"Was it Das Energi?" Paul asked.
"No, it was the conversations you had with David Anderle about Brian Wilson's Smile album."
Paul looked surprised and then we began talking about that conversation he'd had with Anderle back in 1967, when he was 18 and writing for his "startup" Crawdaddy Magazine. David Anderle was at that time, famously a best-friend, proponent, and music business advisor to Brian Wilson during the Smile recording sessions.
David Anderle and his haunting painting of his friend Brian Wilson.
David passed away last week
Excerpt of 1967 conversation taken from Brian Wilson and The Beach Boys/How Deep Is The Ocean:
Paul: Let's try to trace the history of Smile, from Dumb Angel, or even earlier; in fact why don't we start with the origins of Pet Sounds....
David: Fine. Okay. The origins of Pet Sounds...At one point I came into the Beach Boys' lives, or into Brian's life, right around the Beach Boys Today.
Paul: March '65
David: Right, I came in through a relative of mine who was a friend of a few of the Beach Boys and then I was out again... And then I was brought up to Brian's house one night, a long time ago, and we just hung out for a while, and it was very groovy. I really liked Brian right away, I liked him because there was something there, that I had not seen in many people in my lifetime. And I was out again....
.....When I really got in with Brian was right around the time of the fourth, final "Good Vibrations". I heard it, and it knocked me out, and I said, uh oh, there's something happening here that is unbelievable. And then the next time I came up it was different..... And then I came up one evening, and Brian informed me that he had decided to totally scrap "Good Vibrations. " He was not going to put it out. The track was going to be sold to Warner Brothers to be put out as an r&b song, sung by a colored group. Brian has always had a feeling for r&b. So I went home talked to Danny and Danny (co owners of Brother Records, later members of the band America) said, well, let's work out a deal let's see if I can't record the song and have Brian produce it and finish it and the whole thing. I called Brian back the next day and I proposed, made a proposal to him, which I don't personally think caused him to decide to finish, but maybe he....it gave him a different perspective. Anyway, he went ahead and he finished it.
* * *
Who would have thought, so many years later, in 1997, I, CLB, would be sitting in an office at A+M Records with both Paul Williams and David Anderle and like a fly on the wall, listening to them, lo, these 30 years later, talking again about Smile. (And at a time before Brian Wilson's remaking of the Smile album in 2004.) That conversation ended up in a chapter entitled Smile Is Done, from Paul's book How Deep Is The Ocean.

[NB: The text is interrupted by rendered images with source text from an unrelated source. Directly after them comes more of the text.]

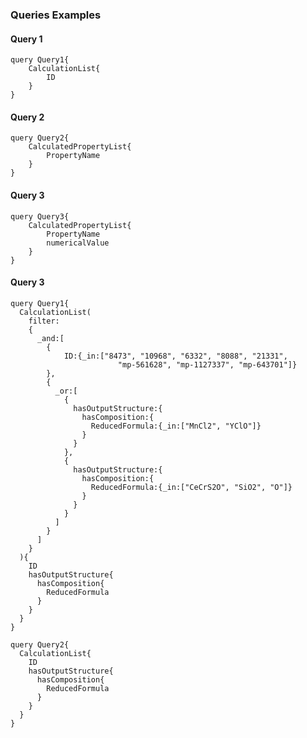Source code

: ### Queries Examples 

#### Query 1
    
    query Query1{
        CalculationList{
            ID
        }
    }

#### Query 2

    query Query2{
        CalculatedPropertyList{
            PropertyName
        }
    }


#### Query 3

    query Query3{
        CalculatedPropertyList{
            PropertyName
            numericalValue
        }
    }

#### Query 3
    
    
    query Query1{
      CalculationList(
        filter:
        {
          _and:[
            {
                ID:{_in:["8473", "10968", "6332", "8088", "21331",
                            "mp-561628", "mp-1127337", "mp-643701"]}
            },
            {
              _or:[
                {
                  hasOutputStructure:{
                    hasComposition:{
                      ReducedFormula:{_in:["MnCl2", "YClO"]}
                    }
                  }
                },
                {
                  hasOutputStructure:{
                    hasComposition:{
                      ReducedFormula:{_in:["CeCrS2O", "SiO2", "O"]}
                    }
                  }
                }
              ]
            }
          ]
        }
      ){
        ID
        hasOutputStructure{
          hasComposition{
            ReducedFormula
          }
        }
      }
    }

    query Query2{
      CalculationList{
        ID
        hasOutputStructure{
          hasComposition{
            ReducedFormula
          }
        }
      }
    }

Cindy: I have various (Smile)bootleg tapes, and um, each one has a slightly different order to it. I just like that, I like the fact that it's so, you know, it's all mixed up...and you just get into the sound of the music...But you have all these little pieces and they add up to like these great orchestral moments you know?
David: It's like a kaleidoscope. Jonathan (David's son) had a bunch of those same things, those little pieces (of Smile music) here and there and he would play them and I would sometimes go in and hang out with him and try to tell him little stories about it, if I remembered the night this ws cut and whatever. And I, it was great to hear them that way, 'cause that's the way we heard them with Brian.
Cindy: Yeah. That's the way, maybe, they're supposed to be.
David: Brian was continu-you know, he was continually shuffling...
....And that's where it all ended for all of us, that's where it ended, it ended with that kind of moving around of music. And I think that moving around of music is the album, and I think it's the only album ever made that way.
Paul: Yeah.
David: And it's over. It's done. Brian is free. Brian can go out now and do something else.
Paul: Absolutely!
Paul: Oh God Right....I think that because Brian is so sensitive, because he does feel so much, that just even intuitively to feel that kind of responsibility, you know, for touching so many people...My own personal belief is, the ways we deal with our power shape our lives. And when we're talking about Bob Dylan or Brian Wilson, we are talking about people whom I regard as having great power. A fact of life is that that power in us actually scares us. That's natural. And we have to come to terms with that somehow.